Know Before You Go is a free avalanche awareness program. Not much science, no warnings to stay out of the mountains, no formulas to memorize. In 1 hour, you will see the destructive power of avalanches, understand when and why they happen, and how you can have fun in the mountains and avoid avalanches.

Colorado Avalanche Center
Utah Avalanche Center

KBYG Content

Choose a link below to view the various KYBG and other avalanche materials!


When you are off the highway or outside of the resort in snow-covered mountains, you are in avalanche country.

What you don't know can kill you.

There are some simple steps you can take to have fun and stay safe in avalanche country.
Before you go into the mountains in winter, Know Before You Go.

Know the Steps

The Know Before You Go program stresses five steps of preparation to ensure the safest possible skiing/snowboarding experience when in uncontrolled areas.

1 Get The Gear

  • Always carry a transceiver, probe, and shovel in the backcountry to help you find a buried partner and be found
  • Always carry your gear on your body with your transceiver turned on
  • Consider riding with an inflatable pack to increase your chances of staying on top of an avalanche
  • Practice with your gear regularly.

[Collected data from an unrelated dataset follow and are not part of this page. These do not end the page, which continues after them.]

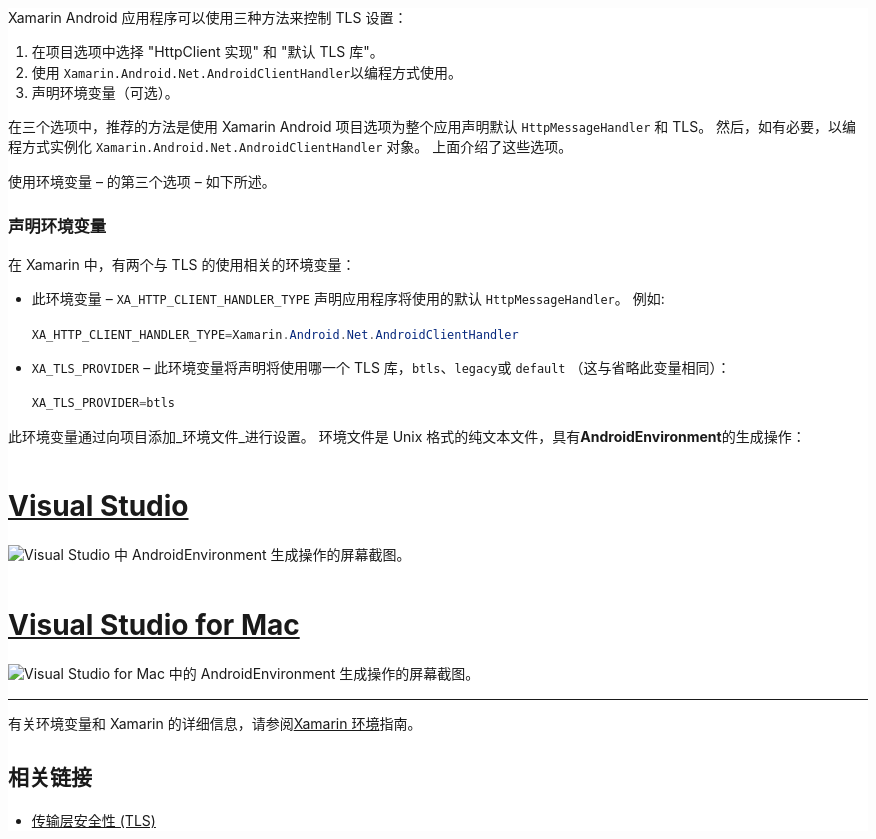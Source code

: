 Xamarin Android 应用程序可以使用三种方法来控制 TLS 设置：

1. 在项目选项中选择 "HttpClient 实现" 和 "默认 TLS 库"。
2. 使用 `Xamarin.Android.Net.AndroidClientHandler`以编程方式使用。
3. 声明环境变量（可选）。

在三个选项中，推荐的方法是使用 Xamarin Android 项目选项为整个应用声明默认 `HttpMessageHandler` 和 TLS。 然后，如有必要，以编程方式实例化 `Xamarin.Android.Net.AndroidClientHandler` 对象。 上面介绍了这些选项。

使用环境变量 &ndash; 的第三个选项 &ndash; 如下所述。

### <a name="declare-environment-variables"></a>声明环境变量

在 Xamarin 中，有两个与 TLS 的使用相关的环境变量：

- 此环境变量 &ndash; `XA_HTTP_CLIENT_HANDLER_TYPE` 声明应用程序将使用的默认 `HttpMessageHandler`。 例如:

    ```csharp
    XA_HTTP_CLIENT_HANDLER_TYPE=Xamarin.Android.Net.AndroidClientHandler
    ```

- `XA_TLS_PROVIDER` &ndash; 此环境变量将声明将使用哪一个 TLS 库，`btls`、`legacy`或 `default` （这与省略此变量相同）：

    ```csharp
    XA_TLS_PROVIDER=btls
    ```

此环境变量通过向项目添加_环境文件_进行设置。 环境文件是 Unix 格式的纯文本文件，具有**AndroidEnvironment**的生成操作：

# <a name="visual-studiotabwindows"></a>[Visual Studio](#tab/windows)

![Visual Studio 中 AndroidEnvironment 生成操作的屏幕截图。](http-stack-images/tls03-vs.png)

# <a name="visual-studio-for-mactabmacos"></a>[Visual Studio for Mac](#tab/macos)

![Visual Studio for Mac 中的 AndroidEnvironment 生成操作的屏幕截图。](http-stack-images/tls03-xs.png)

-----

有关环境变量和 Xamarin 的详细信息，请参阅[Xamarin 环境](~/android/deploy-test/environment.md)指南。

## <a name="related-links"></a>相关链接

- [传输层安全性 (TLS)](~/cross-platform/app-fundamentals/transport-layer-security.md)
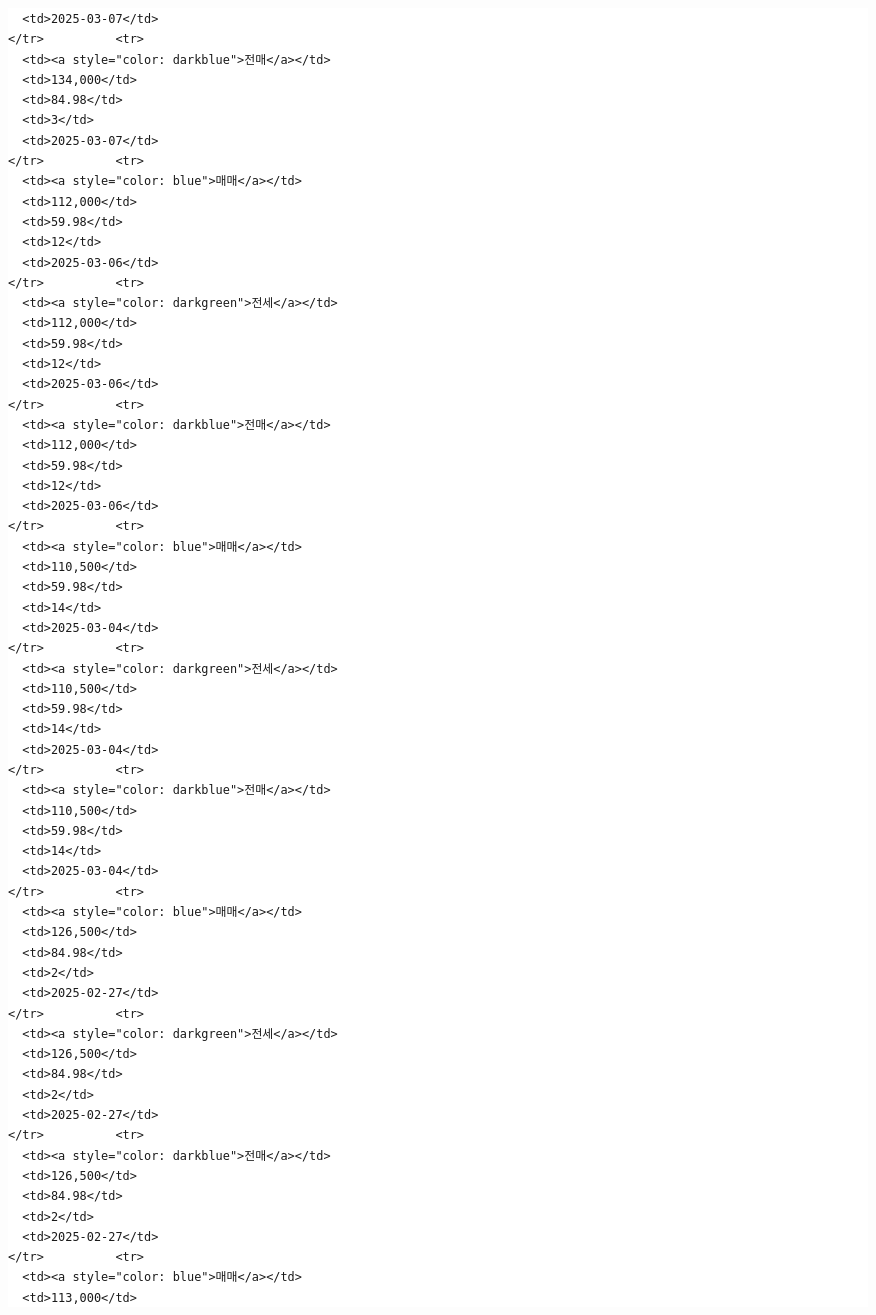       <td>2025-03-07</td>
    </tr>          <tr>
      <td><a style="color: darkblue">전매</a></td>
      <td>134,000</td>
      <td>84.98</td>
      <td>3</td>
      <td>2025-03-07</td>
    </tr>          <tr>
      <td><a style="color: blue">매매</a></td>
      <td>112,000</td>
      <td>59.98</td>
      <td>12</td>
      <td>2025-03-06</td>
    </tr>          <tr>
      <td><a style="color: darkgreen">전세</a></td>
      <td>112,000</td>
      <td>59.98</td>
      <td>12</td>
      <td>2025-03-06</td>
    </tr>          <tr>
      <td><a style="color: darkblue">전매</a></td>
      <td>112,000</td>
      <td>59.98</td>
      <td>12</td>
      <td>2025-03-06</td>
    </tr>          <tr>
      <td><a style="color: blue">매매</a></td>
      <td>110,500</td>
      <td>59.98</td>
      <td>14</td>
      <td>2025-03-04</td>
    </tr>          <tr>
      <td><a style="color: darkgreen">전세</a></td>
      <td>110,500</td>
      <td>59.98</td>
      <td>14</td>
      <td>2025-03-04</td>
    </tr>          <tr>
      <td><a style="color: darkblue">전매</a></td>
      <td>110,500</td>
      <td>59.98</td>
      <td>14</td>
      <td>2025-03-04</td>
    </tr>          <tr>
      <td><a style="color: blue">매매</a></td>
      <td>126,500</td>
      <td>84.98</td>
      <td>2</td>
      <td>2025-02-27</td>
    </tr>          <tr>
      <td><a style="color: darkgreen">전세</a></td>
      <td>126,500</td>
      <td>84.98</td>
      <td>2</td>
      <td>2025-02-27</td>
    </tr>          <tr>
      <td><a style="color: darkblue">전매</a></td>
      <td>126,500</td>
      <td>84.98</td>
      <td>2</td>
      <td>2025-02-27</td>
    </tr>          <tr>
      <td><a style="color: blue">매매</a></td>
      <td>113,000</td>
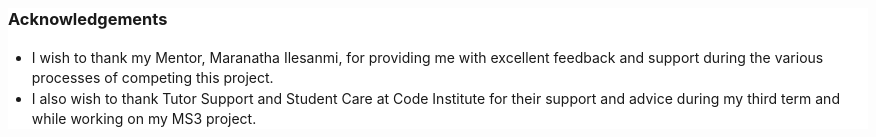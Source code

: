 ### Acknowledgements
- I wish to thank my Mentor, Maranatha Ilesanmi, for providing me with excellent feedback and support during the various processes of competing this project.
- I also wish to thank Tutor Support and Student Care at Code Institute for their support and advice during my third term and while working on my MS3 project.

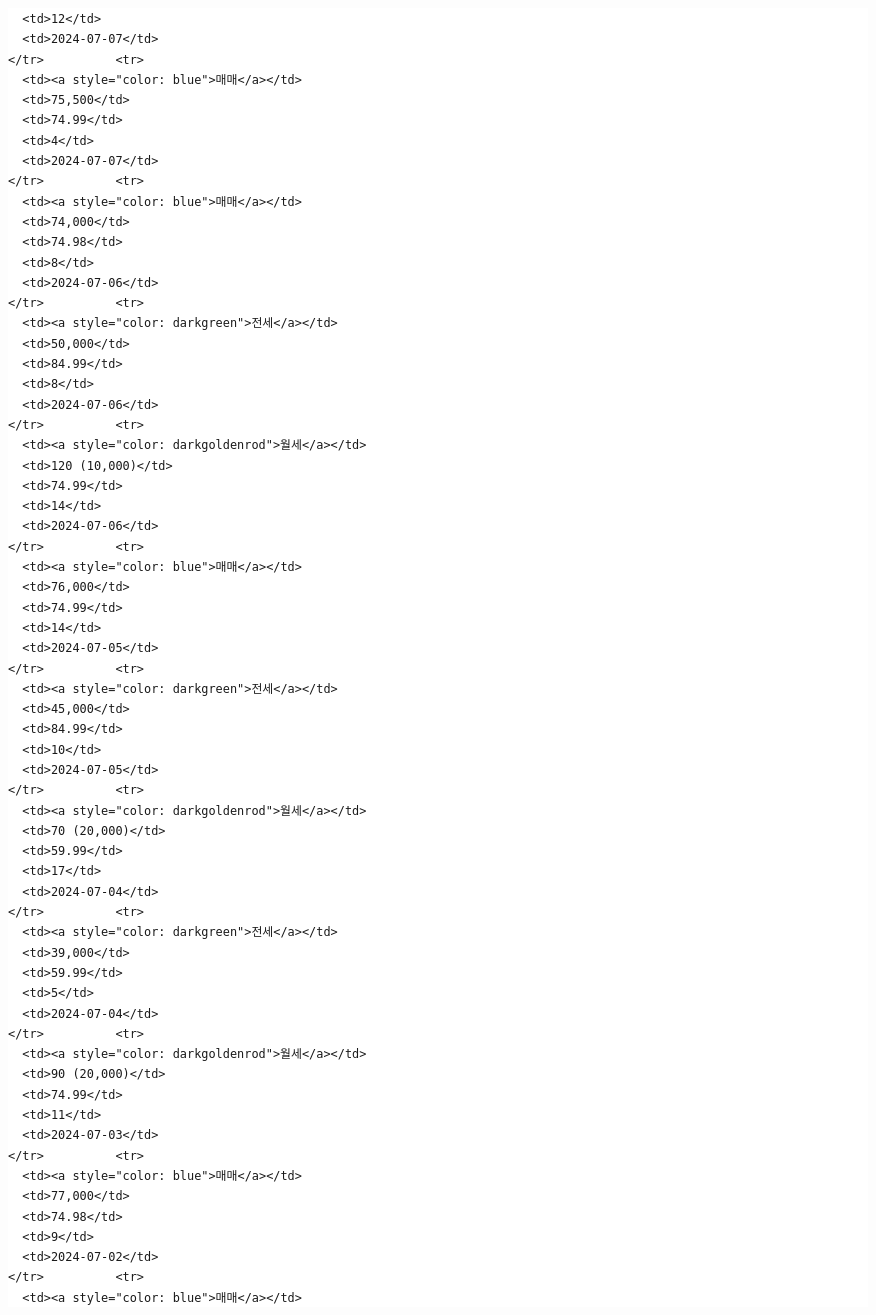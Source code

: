       <td>12</td>
      <td>2024-07-07</td>
    </tr>          <tr>
      <td><a style="color: blue">매매</a></td>
      <td>75,500</td>
      <td>74.99</td>
      <td>4</td>
      <td>2024-07-07</td>
    </tr>          <tr>
      <td><a style="color: blue">매매</a></td>
      <td>74,000</td>
      <td>74.98</td>
      <td>8</td>
      <td>2024-07-06</td>
    </tr>          <tr>
      <td><a style="color: darkgreen">전세</a></td>
      <td>50,000</td>
      <td>84.99</td>
      <td>8</td>
      <td>2024-07-06</td>
    </tr>          <tr>
      <td><a style="color: darkgoldenrod">월세</a></td>
      <td>120 (10,000)</td>
      <td>74.99</td>
      <td>14</td>
      <td>2024-07-06</td>
    </tr>          <tr>
      <td><a style="color: blue">매매</a></td>
      <td>76,000</td>
      <td>74.99</td>
      <td>14</td>
      <td>2024-07-05</td>
    </tr>          <tr>
      <td><a style="color: darkgreen">전세</a></td>
      <td>45,000</td>
      <td>84.99</td>
      <td>10</td>
      <td>2024-07-05</td>
    </tr>          <tr>
      <td><a style="color: darkgoldenrod">월세</a></td>
      <td>70 (20,000)</td>
      <td>59.99</td>
      <td>17</td>
      <td>2024-07-04</td>
    </tr>          <tr>
      <td><a style="color: darkgreen">전세</a></td>
      <td>39,000</td>
      <td>59.99</td>
      <td>5</td>
      <td>2024-07-04</td>
    </tr>          <tr>
      <td><a style="color: darkgoldenrod">월세</a></td>
      <td>90 (20,000)</td>
      <td>74.99</td>
      <td>11</td>
      <td>2024-07-03</td>
    </tr>          <tr>
      <td><a style="color: blue">매매</a></td>
      <td>77,000</td>
      <td>74.98</td>
      <td>9</td>
      <td>2024-07-02</td>
    </tr>          <tr>
      <td><a style="color: blue">매매</a></td>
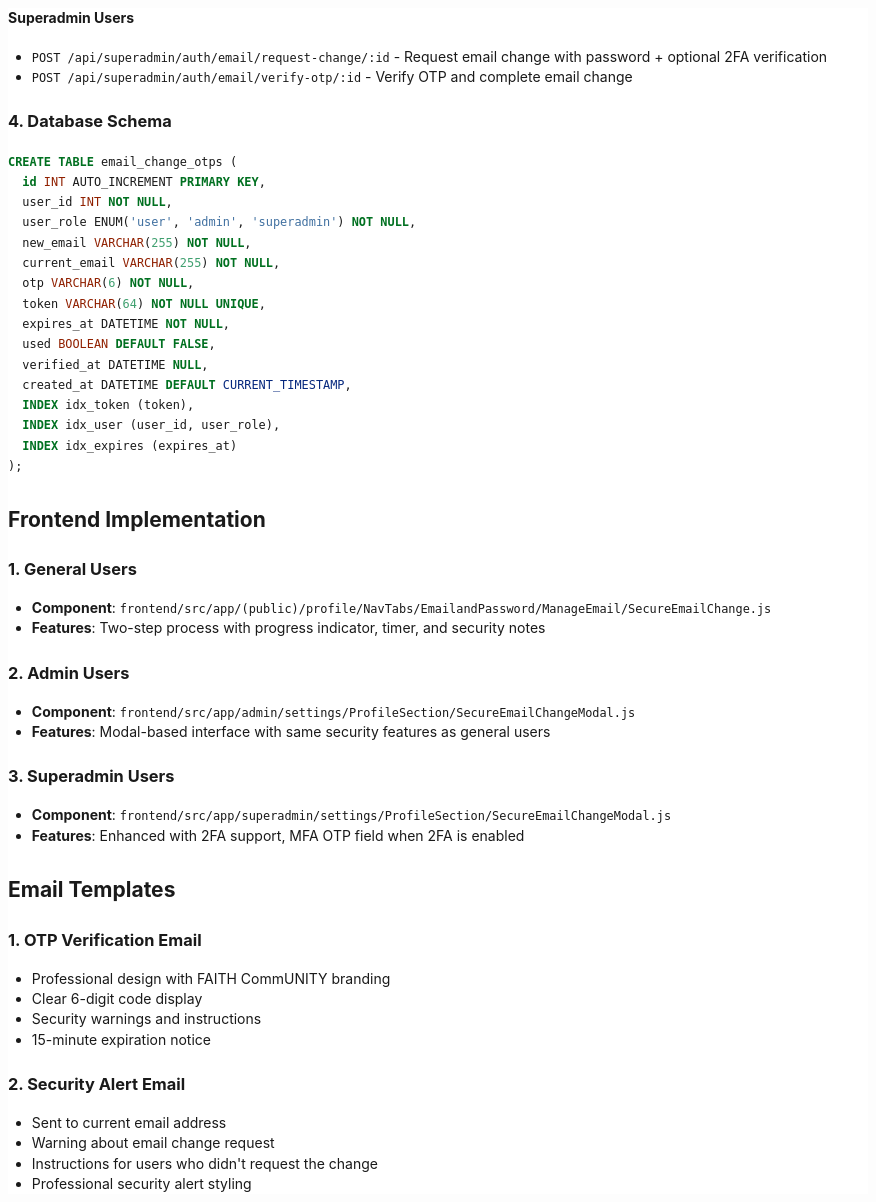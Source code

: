 #### Superadmin Users
- `POST /api/superadmin/auth/email/request-change/:id` - Request email change with password + optional 2FA verification
- `POST /api/superadmin/auth/email/verify-otp/:id` - Verify OTP and complete email change

### 4. Database Schema
```sql
CREATE TABLE email_change_otps (
  id INT AUTO_INCREMENT PRIMARY KEY,
  user_id INT NOT NULL,
  user_role ENUM('user', 'admin', 'superadmin') NOT NULL,
  new_email VARCHAR(255) NOT NULL,
  current_email VARCHAR(255) NOT NULL,
  otp VARCHAR(6) NOT NULL,
  token VARCHAR(64) NOT NULL UNIQUE,
  expires_at DATETIME NOT NULL,
  used BOOLEAN DEFAULT FALSE,
  verified_at DATETIME NULL,
  created_at DATETIME DEFAULT CURRENT_TIMESTAMP,
  INDEX idx_token (token),
  INDEX idx_user (user_id, user_role),
  INDEX idx_expires (expires_at)
);
```

## Frontend Implementation

### 1. General Users
- **Component**: `frontend/src/app/(public)/profile/NavTabs/EmailandPassword/ManageEmail/SecureEmailChange.js`
- **Features**: Two-step process with progress indicator, timer, and security notes

### 2. Admin Users
- **Component**: `frontend/src/app/admin/settings/ProfileSection/SecureEmailChangeModal.js`
- **Features**: Modal-based interface with same security features as general users

### 3. Superadmin Users
- **Component**: `frontend/src/app/superadmin/settings/ProfileSection/SecureEmailChangeModal.js`
- **Features**: Enhanced with 2FA support, MFA OTP field when 2FA is enabled

## Email Templates

### 1. OTP Verification Email
- Professional design with FAITH CommUNITY branding
- Clear 6-digit code display
- Security warnings and instructions
- 15-minute expiration notice

### 2. Security Alert Email
- Sent to current email address
- Warning about email change request
- Instructions for users who didn't request the change
- Professional security alert styling
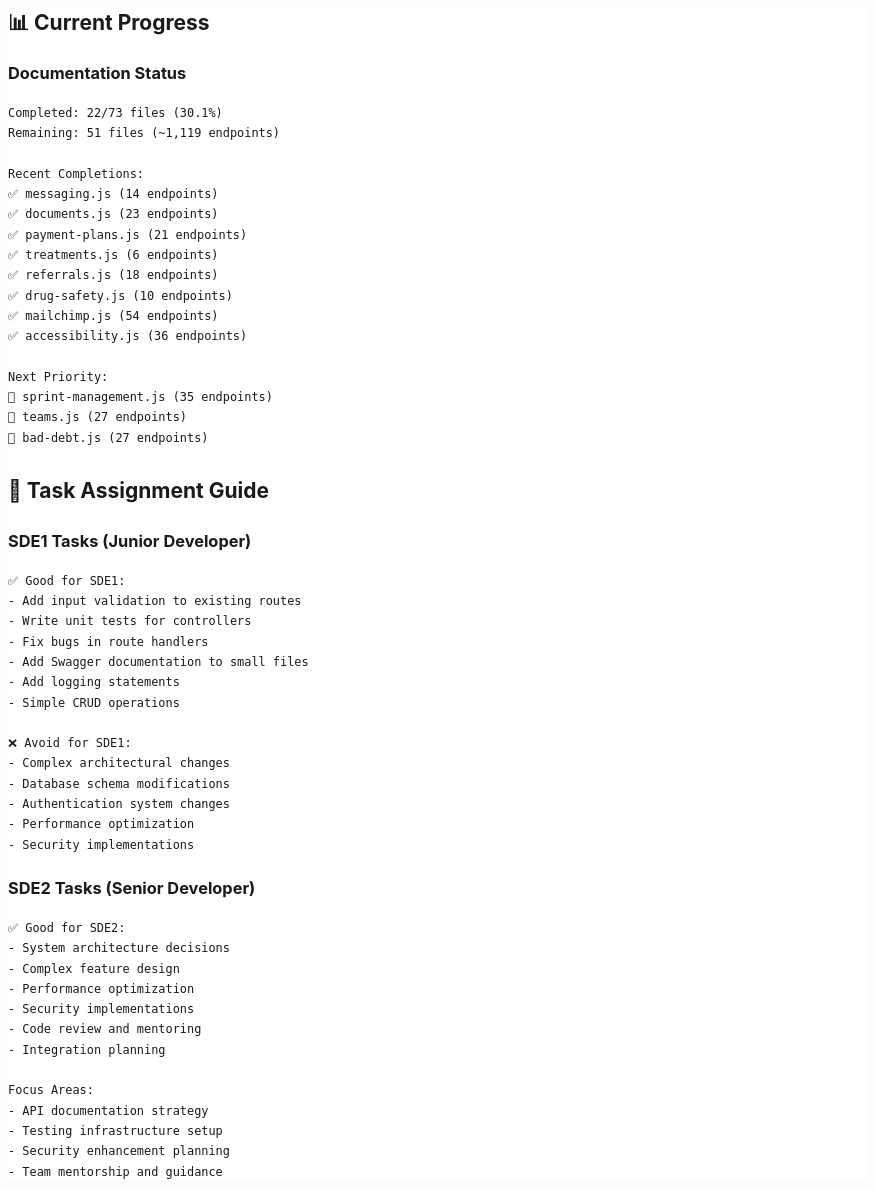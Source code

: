 
## 📊 Current Progress

### Documentation Status
```
Completed: 22/73 files (30.1%)
Remaining: 51 files (~1,119 endpoints)

Recent Completions:
✅ messaging.js (14 endpoints)
✅ documents.js (23 endpoints)
✅ payment-plans.js (21 endpoints)
✅ treatments.js (6 endpoints)
✅ referrals.js (18 endpoints)
✅ drug-safety.js (10 endpoints)
✅ mailchimp.js (54 endpoints)
✅ accessibility.js (36 endpoints)

Next Priority:
🎯 sprint-management.js (35 endpoints)
🎯 teams.js (27 endpoints)
🎯 bad-debt.js (27 endpoints)
```

## 🎯 Task Assignment Guide

### SDE1 Tasks (Junior Developer)
```
✅ Good for SDE1:
- Add input validation to existing routes
- Write unit tests for controllers
- Fix bugs in route handlers
- Add Swagger documentation to small files
- Add logging statements
- Simple CRUD operations

❌ Avoid for SDE1:
- Complex architectural changes
- Database schema modifications
- Authentication system changes
- Performance optimization
- Security implementations
```

### SDE2 Tasks (Senior Developer)
```
✅ Good for SDE2:
- System architecture decisions
- Complex feature design
- Performance optimization
- Security implementations
- Code review and mentoring
- Integration planning

Focus Areas:
- API documentation strategy
- Testing infrastructure setup
- Security enhancement planning
- Team mentorship and guidance
```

Seconds count and your gear only works when you can use it confidently and efficiently in bad conditions
  • Carry the gear and supplies you need to survive an injury or a long evacuation in winter conditions
  • Be able to communicate with your partners and rescuers
  • Remember that your gear helps you have a safer and more fun day - it does not guarantee your safety

2 Get The Training

  • Take an avalanche class and learn the basics of:
    • Different kinds of avalanches and how they occur
    • How terrain choices and changing weather impact your safety
    • How to travel in avalanche terrain to minimize your risk
    • How to make smart decisions as a group
    • How to rescue one or more buried people
    • How your actions can impact the safety of other groups
  • Learn how to provide first aid to an injured member of your party
  • Keep your skills current
    • Read
    • Study accident reports
    • Take refresher classes

3 Get The Forecast

  • Go to Avalanche.org to find your local avalanche center and get the forecast before you go out
  • Note the avalanche problems you expect to find and understand how different problems require different tactics
  • Be aware of any mitigation work planned for where you intend to ride
  • Conditions can change quickly and some riding areas are not covered by up-to-date forecasts - be prepared to assess conditions yourself
  • Do the research - be prepared with maps, understanding of the terrain, and reports from others
  • Create a riding plan before you head out
    • Set objectives and restrictions based on forecast conditions and group desires and capability
    • Make sure everyone understands the plan and agrees with it
    • Let someone know where you plan to go and when you plan to return

4 Get The Picture

  • Be aware of hazardous or changing conditions
    • Recent avalanche activity
    • Changing wind, snowfall, and temperature
    • Cracking or collapsing snow
    • Recent wind deposited snow
  • Does what you see on the ground match the forecast?
    • Conditions can change quickly and forecasts are not guarantees - re-assess as you go
  • Use test slopes
    • Low consequence
    • Representative aspect and elevation
  • Interactions with other groups - be aware of
    • Groups above you
    • Groups below you
    • Roads & buildings below you
    • Mitigation work nearby
  • Never intentionally trigger an avalanche unless you are sure the area below is clear
  • Group dynamics
    • Is anyone outside their comfort zone?
    • Is the group discussing options and concerns?
  • Identify safer and more hazardous terrain and minimize your exposure

5 Get Out Of Harms Way

  • Only one person on a suspect slope at a time
    • Don't help a buddy find a lost ski or get unstuck in hazardous terrain
    • Cross or ride suspect slopes one at a time
  • Don't stop in an area exposed to avalanche hazard
    • Watch each other, eat lunch, and regroup out of the way of a potential avalanche
  • Stay in contact with one another
    • Voice
    • Visual
  • Don't enter a closed area or any place undergoing mitigation work
  • Know what terrain traps are and avoid them


Don’t be an avalanche victim

If you follow these five steps, you can get out, have fun, and come home alive. Every time. You can help keep your friends alive.


The Program

Avalanches kill an average of 42 people each year in North America. Hundreds more are injured. Avalanches don't just happen to extreme athletes - they can happen to those skiing, snowboarding, snowmobiling, hiking, driving, hunting, bike riding, and more - anyone who can get onto or underneath steep snow-covered slopes. Many avalanche victims don’t know they are in avalanche danger and are unprepared to deal with an avalanche. This doesn't have to happen – the danger signs are usually obvious to those who know what to look for. Just as those in Hawaii learn about the dangers of rip currents and shore breaks at an early age, those living, working, and recreating in snowy mountains need to learn about avalanches. What they learn can save their lives.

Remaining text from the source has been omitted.